• _ASSIGNMENT_: Return a copy of every line in the records that includes the word "fraction".

(Records from a data collection)
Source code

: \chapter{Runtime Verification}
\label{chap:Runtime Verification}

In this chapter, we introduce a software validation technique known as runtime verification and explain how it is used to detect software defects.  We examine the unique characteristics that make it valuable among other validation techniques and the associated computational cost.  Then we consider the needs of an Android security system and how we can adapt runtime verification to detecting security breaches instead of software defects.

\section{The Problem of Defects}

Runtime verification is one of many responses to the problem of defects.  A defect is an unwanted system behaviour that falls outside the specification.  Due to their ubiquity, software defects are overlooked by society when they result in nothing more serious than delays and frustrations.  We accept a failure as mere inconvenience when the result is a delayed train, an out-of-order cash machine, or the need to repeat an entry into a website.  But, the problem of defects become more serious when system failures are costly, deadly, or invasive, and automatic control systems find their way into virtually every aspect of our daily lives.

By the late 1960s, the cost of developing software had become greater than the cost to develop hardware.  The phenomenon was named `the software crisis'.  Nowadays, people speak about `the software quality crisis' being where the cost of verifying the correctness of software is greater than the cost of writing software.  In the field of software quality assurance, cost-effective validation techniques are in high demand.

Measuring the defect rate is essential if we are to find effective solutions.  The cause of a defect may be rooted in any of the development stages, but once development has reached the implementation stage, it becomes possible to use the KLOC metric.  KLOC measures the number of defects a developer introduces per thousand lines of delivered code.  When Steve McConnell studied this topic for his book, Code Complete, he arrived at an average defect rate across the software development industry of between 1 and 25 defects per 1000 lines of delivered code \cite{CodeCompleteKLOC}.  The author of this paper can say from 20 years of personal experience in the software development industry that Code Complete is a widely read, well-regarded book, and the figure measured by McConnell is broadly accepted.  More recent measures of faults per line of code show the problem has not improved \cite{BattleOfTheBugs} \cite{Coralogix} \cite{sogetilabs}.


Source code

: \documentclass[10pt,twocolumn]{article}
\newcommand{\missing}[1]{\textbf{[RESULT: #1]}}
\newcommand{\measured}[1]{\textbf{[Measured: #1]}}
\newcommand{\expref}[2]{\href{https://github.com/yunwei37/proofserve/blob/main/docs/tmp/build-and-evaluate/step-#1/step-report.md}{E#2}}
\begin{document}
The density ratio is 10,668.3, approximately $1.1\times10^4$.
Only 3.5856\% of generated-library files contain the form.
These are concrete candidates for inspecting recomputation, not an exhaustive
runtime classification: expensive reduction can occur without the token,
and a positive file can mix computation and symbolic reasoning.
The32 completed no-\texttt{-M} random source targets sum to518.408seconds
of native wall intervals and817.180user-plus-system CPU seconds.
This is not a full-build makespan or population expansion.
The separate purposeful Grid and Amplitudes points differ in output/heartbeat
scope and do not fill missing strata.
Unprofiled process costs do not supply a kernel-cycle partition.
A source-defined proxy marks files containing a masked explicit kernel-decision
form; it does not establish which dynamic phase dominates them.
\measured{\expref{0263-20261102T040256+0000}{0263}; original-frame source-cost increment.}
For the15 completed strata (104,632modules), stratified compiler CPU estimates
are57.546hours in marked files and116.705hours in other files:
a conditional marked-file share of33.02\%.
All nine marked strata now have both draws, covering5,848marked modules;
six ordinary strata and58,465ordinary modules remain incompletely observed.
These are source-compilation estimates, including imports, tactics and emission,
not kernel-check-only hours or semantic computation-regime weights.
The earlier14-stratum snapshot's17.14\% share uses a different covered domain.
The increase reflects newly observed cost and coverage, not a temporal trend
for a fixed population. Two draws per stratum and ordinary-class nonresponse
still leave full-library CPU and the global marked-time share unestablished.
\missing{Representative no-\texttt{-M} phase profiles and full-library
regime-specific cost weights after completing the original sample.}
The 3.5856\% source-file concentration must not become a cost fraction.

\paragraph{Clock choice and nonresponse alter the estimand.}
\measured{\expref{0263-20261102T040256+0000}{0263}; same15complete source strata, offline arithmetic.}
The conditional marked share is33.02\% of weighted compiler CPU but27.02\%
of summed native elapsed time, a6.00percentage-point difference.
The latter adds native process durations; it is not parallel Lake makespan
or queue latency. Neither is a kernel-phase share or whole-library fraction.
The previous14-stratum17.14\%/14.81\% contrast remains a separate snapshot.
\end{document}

• _COMPLETED EXERCISE_:
The 3.5856\% source-file concentration must not become a cost fraction.
or queue latency. Neither is a kernel-phase share or whole-library fraction.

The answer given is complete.